Conversely, if heat expands bodies, it is given out when they contract. Thus the enormous quantity of heat poured out for millions of years by the sun, is probably owing mainly to the mechanical force of contraction of the original cosmic matter condensing about the solar nucleus.
Again, when gases suddenly expand, their temperature falls, which is the principle by which artificial ice is procured, and frozen beef and mutton are brought from America and Australia, producing, such are the complicated relations of modern society, agricultural depression, fall of rents, and a serious aggravation of the Irish question.

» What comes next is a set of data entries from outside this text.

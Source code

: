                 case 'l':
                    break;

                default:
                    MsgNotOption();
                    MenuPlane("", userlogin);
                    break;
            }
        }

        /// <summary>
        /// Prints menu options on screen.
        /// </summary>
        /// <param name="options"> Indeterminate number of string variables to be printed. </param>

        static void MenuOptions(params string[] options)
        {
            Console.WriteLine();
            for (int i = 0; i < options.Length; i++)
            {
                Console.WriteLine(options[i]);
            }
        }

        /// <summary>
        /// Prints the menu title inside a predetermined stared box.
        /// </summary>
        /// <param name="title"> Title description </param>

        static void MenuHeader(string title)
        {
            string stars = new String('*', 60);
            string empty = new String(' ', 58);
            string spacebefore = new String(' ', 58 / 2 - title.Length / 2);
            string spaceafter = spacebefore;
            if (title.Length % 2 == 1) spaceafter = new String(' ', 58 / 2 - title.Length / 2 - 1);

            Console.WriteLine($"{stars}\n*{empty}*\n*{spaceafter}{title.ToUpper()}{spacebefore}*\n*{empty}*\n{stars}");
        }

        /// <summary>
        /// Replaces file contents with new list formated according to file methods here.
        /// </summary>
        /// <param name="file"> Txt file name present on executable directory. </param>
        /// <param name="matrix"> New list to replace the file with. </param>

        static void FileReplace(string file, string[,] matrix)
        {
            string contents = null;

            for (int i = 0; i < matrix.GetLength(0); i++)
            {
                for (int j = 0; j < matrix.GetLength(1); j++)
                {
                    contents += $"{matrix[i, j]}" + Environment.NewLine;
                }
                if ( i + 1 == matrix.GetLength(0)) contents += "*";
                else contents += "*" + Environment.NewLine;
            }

As an example of the converse proposition of the transformation of heat into mechanical work, the steam-engine affords the aptest illustration. The original power came from the sun millions of years ago, and did work by enabling the leaves of plants to overcome the strong mutual affinity of carbon and oxygen in the carbonic dioxide in the air, and store up the carbon in the plant, where it remained since the coal era in the form of energy of position. By lighting the coal, or in other words separating its molecules more widely by heat, we enable them to exert once more their natural affinity for oxygen, and burn, that is recombine into carbonic dioxide. The heat thus produced turns water into steam, which passes through a cylinder, either into a condenser if the steam is at low pressure, or into the outer air if it has been superheated and brought to a higher pressure than that of the atmosphere. The difference of the pressure or elasticity of the steam in the boiler, and of the same steam when it is condensed or liberated, is available for doing work, and, being admitted and released alternately at the two ends of the cylinder, drives a piston up and down, which, by means of cranks and shafts, turns a wheel or does whatever work is required of it. In doing this, heat disappears, being converted into work, and the amount of heat would exactly equal that into which the work would be converted according to Joule’s law, if it could all be utilised without the loss necessarily incurred by friction, radiation, and the still more important absorption of latent heat required to convert water at boiling-point into vapour of the same temperature. This latter is not really an annihilation of the heat, but its conversion into work done in separating the molecules against the force of cohesion. The whole heat, therefore, is transformed into work, mainly molecular work in tearing molecules asunder, and the residue into mechanical work turning spindles and driving locomotives and steamboats.
The intermediate machinery here, including the water in the boiler, is merely the means of applying the original energy in the particular way we desire. The essential thing is the transformation of a certain amount of heat into work by passing, in accordance with the laws of heat, from a hotter to a colder body. The last condition is indispensable, for the nature of heat is to seek an equilibrium by passing from hot to cold, and no work can be got out of it in the reverse way. On the contrary, work must be expended and turned into heat to restore the temperature which has run down. The case is analogous to that of water, which, if raised by evaporation or stored up in reservoirs at a level above the sea, can be made to turn a wheel while it is running down; but when it has all run down to the sea level, can do no more work, and can only be pumped up again to a higher level by the expenditure of fresh work. Owing to this tendency of heat we can see that, although matter and energy are to all appearance indestructible, the present constitution of the universe is not eternal. The animating energy of heat is always tending to obliterate differences of temperature, and bring all energy down to one uniform dead level of a common average, in which no further life, work, or motion are possible. Fortunately this consummation is far off, and for many tens or hundreds of millions of years the inhabitants of this tiny planet may feel fairly secure, and need not, like the late Dr. Cumming, of millenarian celebrity, introduce breaks in the leases of their houses to provide against the contingency of the world coming to an end at an early date.
Dismissing, then, to the remote future any speculations as to the failure of this essential element of active energy, let us rather consider the various protean forms in which it shows itself.
1. The energy of visible motion, which, as we have seen, may be transformed into an equivalent amount of energy of position.
2. Molecular energy, which causes the cohesive attraction, repulsion, and other proper motions of these minute and invisible particles of matter.
3. Energy of heat and light, which are transmitted by waves of the assumed imponderable medium called ether.
4. Energy of chemical action, by which the small ultimate particles of ponderable matter, called atoms, separate and combine into the various combinations of molecules constituting visible matter, in obedience to certain affinities, or inherent attractions and repulsions.
5. Electrical energy, which includes magnetism as a special instance.